一、课题背景
动脉粥样硬化(atherosclerosis, AS)是心脑血管疾病的主要病理基础,表现为大动脉及中动脉的血管内壁出现脂质沉积,形成分散或成片的粥样斑块,造成动脉管腔狭窄,若斑块破裂出血,则在狭窄的动脉内形成血栓,具有缺血性脑卒中和心肌梗死的风险[1]。引起动脉粥样硬化的危险因素有很多,其中以脂质代谢紊乱最为重要,高胆固醇血症患者患动脉粥样硬化风险大大升高。在斑块内,脂质堆积和氧化应激的炎症微环境具有招募循环中单核细胞的作用,趋化的单核细胞在动脉组织中转化为巨噬细胞。而这些巨噬细胞表面大量表达修饰的低密度脂蛋白受体,如CD36受体、清道夫受体A1(SR-A1)、清道夫受体B1(SR-B1)、低密度脂蛋白相关受体蛋白1(LRP-1)等[2]。不断吞噬低密度脂蛋白的巨噬细胞逐渐泡沫化,形成脂质富集的泡沫细胞,越来越多的泡沫细胞和脂质形成了斑块的坏死核心,进而斑块变得易损。

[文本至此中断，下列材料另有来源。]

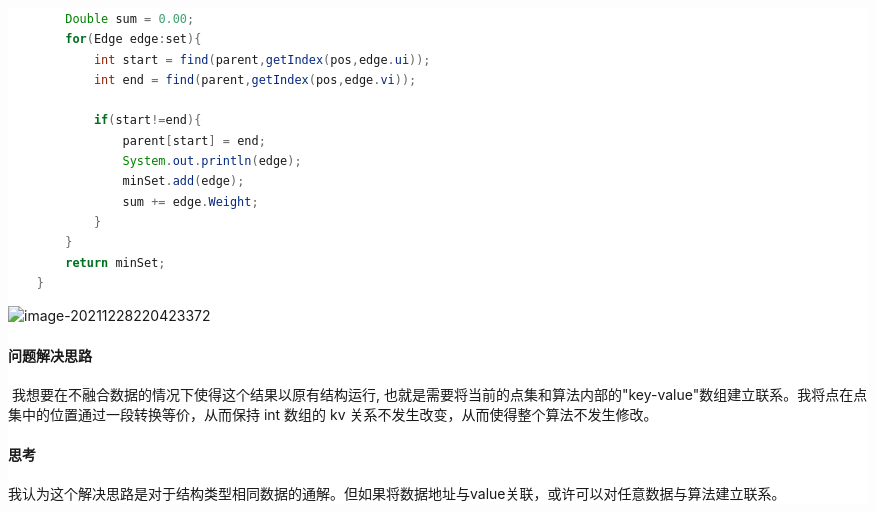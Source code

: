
 ```java
        Double sum = 0.00;
        for(Edge edge:set){
            int start = find(parent,getIndex(pos,edge.ui));
            int end = find(parent,getIndex(pos,edge.vi));

            if(start!=end){
                parent[start] = end;
                System.out.println(edge);
                minSet.add(edge);
                sum += edge.Weight;
            }
        }
        return minSet;
    }
```

![image-20211228220423372](https://gitee.com/tan-huiyu/pic/raw/master/img/202112282204628.png) 

#### 问题解决思路

​	我想要在不融合数据的情况下使得这个结果以原有结构运行, 也就是需要将当前的点集和算法内部的"key-value"数组建立联系。我将点在点集中的位置通过一段转换等价，从而保持 int 数组的 kv 关系不发生改变，从而使得整个算法不发生修改。



#### 思考

​	我认为这个解决思路是对于结构类型相同数据的通解。但如果将数据地址与value关联，或许可以对任意数据与算法建立联系。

高密度脂蛋白(HDL)是血浆脂蛋白的一种,主要有磷脂和载脂蛋白组成,具有盘状和球状两种形态。HDL不仅具有将外周细胞组织中的胆固醇转运回肝脏进行代谢的作用(胆固醇逆转运),还具有抗氧化和抗炎等抑制动脉粥样硬化作用。Apo AI是高密度脂蛋白的主要蛋白质成分,约占其蛋白质含量的70% [3],也是高密度脂蛋白发挥抗AS功能的最主要成分,其能够靶向巨噬泡沫细胞中的特定受体如SRBI和ABCG1[4],并介导多余的胆固醇流出,从而减少脂质蓄积,发挥血管保护作用。在介导细胞内流出的胆固醇时,盘状HDL接受胆固醇,其上的卵磷脂胆固醇酰基转移酶(LCAT)将胆固醇酯化并进入HDL核心,促使盘状HDL向球状HDL转化并将胆固醇转移至肝细胞并排出,完成胆固醇的逆向转运[5]。故高密度脂蛋白对于缓解动脉粥样硬化,延缓脂质沉积具有重要作用。

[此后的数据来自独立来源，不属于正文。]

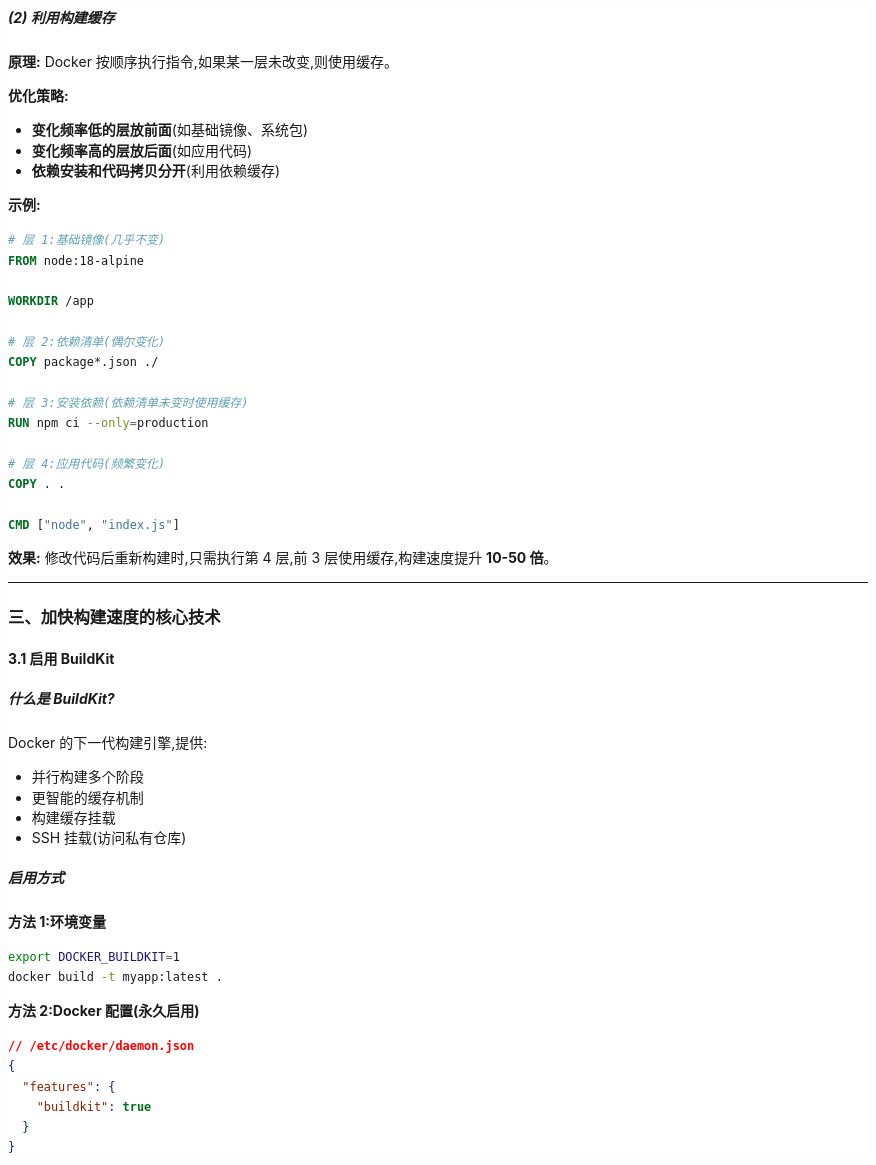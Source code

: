 ##### (2) 利用构建缓存

**原理:** Docker 按顺序执行指令,如果某一层未改变,则使用缓存。

**优化策略:**
- **变化频率低的层放前面**(如基础镜像、系统包)
- **变化频率高的层放后面**(如应用代码)
- **依赖安装和代码拷贝分开**(利用依赖缓存)

**示例:**
```dockerfile
# 层 1:基础镜像(几乎不变)
FROM node:18-alpine

WORKDIR /app

# 层 2:依赖清单(偶尔变化)
COPY package*.json ./

# 层 3:安装依赖(依赖清单未变时使用缓存)
RUN npm ci --only=production

# 层 4:应用代码(频繁变化)
COPY . .

CMD ["node", "index.js"]
```

**效果:** 修改代码后重新构建时,只需执行第 4 层,前 3 层使用缓存,构建速度提升 **10-50 倍**。

---

### 三、加快构建速度的核心技术

#### 3.1 启用 BuildKit

##### 什么是 BuildKit?

Docker 的下一代构建引擎,提供:
- 并行构建多个阶段
- 更智能的缓存机制
- 构建缓存挂载
- SSH 挂载(访问私有仓库)

##### 启用方式

**方法 1:环境变量**
```bash
export DOCKER_BUILDKIT=1
docker build -t myapp:latest .
```

**方法 2:Docker 配置(永久启用)**
```json
// /etc/docker/daemon.json
{
  "features": {
    "buildkit": true
  }
}
```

从血浆提取高密度脂蛋白成本高且工艺复杂,而在体外利用磷脂和载脂蛋白重建的重组高密度脂蛋白(rHDL)具有与内源高密度脂蛋白相似的长循环半衰期、优异的生物相容性和SR-BI特异性靶向性。因此,利用重组高密度脂蛋白纳米颗粒(rHDL)递送抗动脉粥样硬化药物靶向斑块部位具有非常大的潜力。近年来,由apo AI或其模拟肽和磷脂构建的重组高密度脂蛋白颗粒(rHDL)已被众多课题组研究制备,并发现其能模拟和血浆高密度脂蛋白几乎相同的生物学功能[6,7,8,9]。重组高密度脂蛋白颗粒虽然是一种人工制备的纳米药物载体,但它含有与高密度脂蛋白相似的成分[10]。目前,临床常用他汀类降脂药物如阿托伐他汀,辛伐他汀等调节血脂水平,延缓动脉粥样硬化,但药物起效慢,口服治疗剂量的他汀类药物难以达到抑制斑块的作用,对动脉粥样硬化的治疗效果不是很理想[11]。故我们尝试制备载辛伐他汀的重组高密度脂蛋白,并体外构建泡沫细胞模型,考察其介导胆固醇流出的能力,以及细胞毒性和细胞水平药效学研究。
- 研究概况
现有研究发现:在较小的高密度脂蛋白中,载脂蛋白AI的螺旋结构域更多地展开,从而增加与膜脂的相互作用,以促进载脂蛋白AI介导的胆固醇流出[12];并且,尺寸较小的高密度脂蛋白更容易穿过细胞周围不流动的水层,增强细胞膜中游离胆固醇的快速碰撞和吸附[13];小的高密度脂蛋白颗粒可以更容易得渗透到动脉壁下的间隙中,介导大部分游离胆固醇从泡沫细胞中流出,从而潜在地降低脂质沉积水平[14]。通过构建不同性状和大小的空白rHDLs库,Tang等[15]已经说明了胆固醇流出能力主要与颗粒大小有关。因此,我们推测具有仿生大小的盘状r-HDLs可能更有效的介导胆固醇的流出。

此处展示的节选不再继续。